Upaya-upaya ini telah juga diperkuat oleh misi perdamaian
para pemimpin lintas agama Indonesia ke beberapa negara,
serta seruan-seruan untuk perdamaian oleh semua komponen
bangsa Indonesia. Pemerintah sejak dini membentuk
"Tim Nasional Penanggulangan Dampak Krisis Irak"
guna mengambil langkah-langkah bagi perlindungan warga
negara Indonesia di Timur Tengah dan mengantisipasi
dampak negatif terhadap Indonesia.
-
Pemerintah Republik Indonesia menuntut Dewan Keamanan
PBB, yang mempunyai mandat untuk memelihara perdamaian
dan keamanan internasional, agar segera mengadakan
sidang darurat guna mendesak Pemerintah Amerika Serikat
dan sekutunya agar segera menghentikan perang serta
agar Pemerintah Amerika Serikat dan sekutunya bertanggungjawab
untuk mengatasi aspek-aspek kemanusiaan yang diakibatkan
oleh situasi konflik di lrak.
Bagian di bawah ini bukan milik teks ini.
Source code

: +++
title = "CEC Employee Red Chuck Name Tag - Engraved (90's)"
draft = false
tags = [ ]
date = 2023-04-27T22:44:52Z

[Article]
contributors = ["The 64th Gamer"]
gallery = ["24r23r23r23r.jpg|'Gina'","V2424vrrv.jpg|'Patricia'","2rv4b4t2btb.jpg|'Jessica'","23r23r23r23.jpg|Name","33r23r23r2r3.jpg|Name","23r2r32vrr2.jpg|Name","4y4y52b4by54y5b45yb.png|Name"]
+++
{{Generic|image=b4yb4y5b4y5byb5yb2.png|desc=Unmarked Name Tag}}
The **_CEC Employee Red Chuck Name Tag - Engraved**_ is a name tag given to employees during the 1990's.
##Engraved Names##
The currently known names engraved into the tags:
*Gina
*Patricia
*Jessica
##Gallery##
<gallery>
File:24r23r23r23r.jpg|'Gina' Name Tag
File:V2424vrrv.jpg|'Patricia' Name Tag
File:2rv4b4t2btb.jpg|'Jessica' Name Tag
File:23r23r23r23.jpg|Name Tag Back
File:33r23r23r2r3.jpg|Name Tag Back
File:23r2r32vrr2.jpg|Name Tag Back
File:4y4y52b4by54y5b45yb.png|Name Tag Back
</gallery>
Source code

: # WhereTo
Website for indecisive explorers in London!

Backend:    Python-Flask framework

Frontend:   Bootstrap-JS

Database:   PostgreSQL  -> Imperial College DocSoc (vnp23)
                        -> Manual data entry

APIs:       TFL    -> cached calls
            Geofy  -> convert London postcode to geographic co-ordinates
Dalam hal upaya Dewan
Keamanan menemui kebuntuan, Indonesia mendesak Majelis
Umum PBB untuk mengadakan sidang darurat di bawah
kerangka resolusi "tindak bersama untuk perdamaian"
("uniting for peace").
-
Pemerintah Indonesia menekankan keperluan untuk mencegah
agar konflik ini tidak mengakibatkan destabilisasi
kawasan Timur Tengah lebih jauh. Pemerintah Indonesia
juga menekankan bahwa penyelesaian masalah Irak harus
menghormati integritas teritorial dan kedaulatan nasional
Irak.
-
Pemerintah Indonesia menyerukan kepada semua warga
negara Indonesia di negara-negara sekitar lrak untuk
tetap tenang dan agar menghubungi Perwakilan Republik
Indonesia terdekat untuk memperoleh bantuan dan perlindungan
yang diperlukan.
-
Pemerintah
Indonesia sepenuhnya sependapat dengan ungkapan anti
perang dan simpati rakyat Indonesia terhadap penderitaan
rakyat Irak. Ungkapan simpati tersebut hendaknya dilakukan
dengan cara damai dan demokratis serta tidak mengganggu
ketertiban umum dan stabilitas nasional-serta dengan
tetap menjaga persatuan dan kesatuan nasional.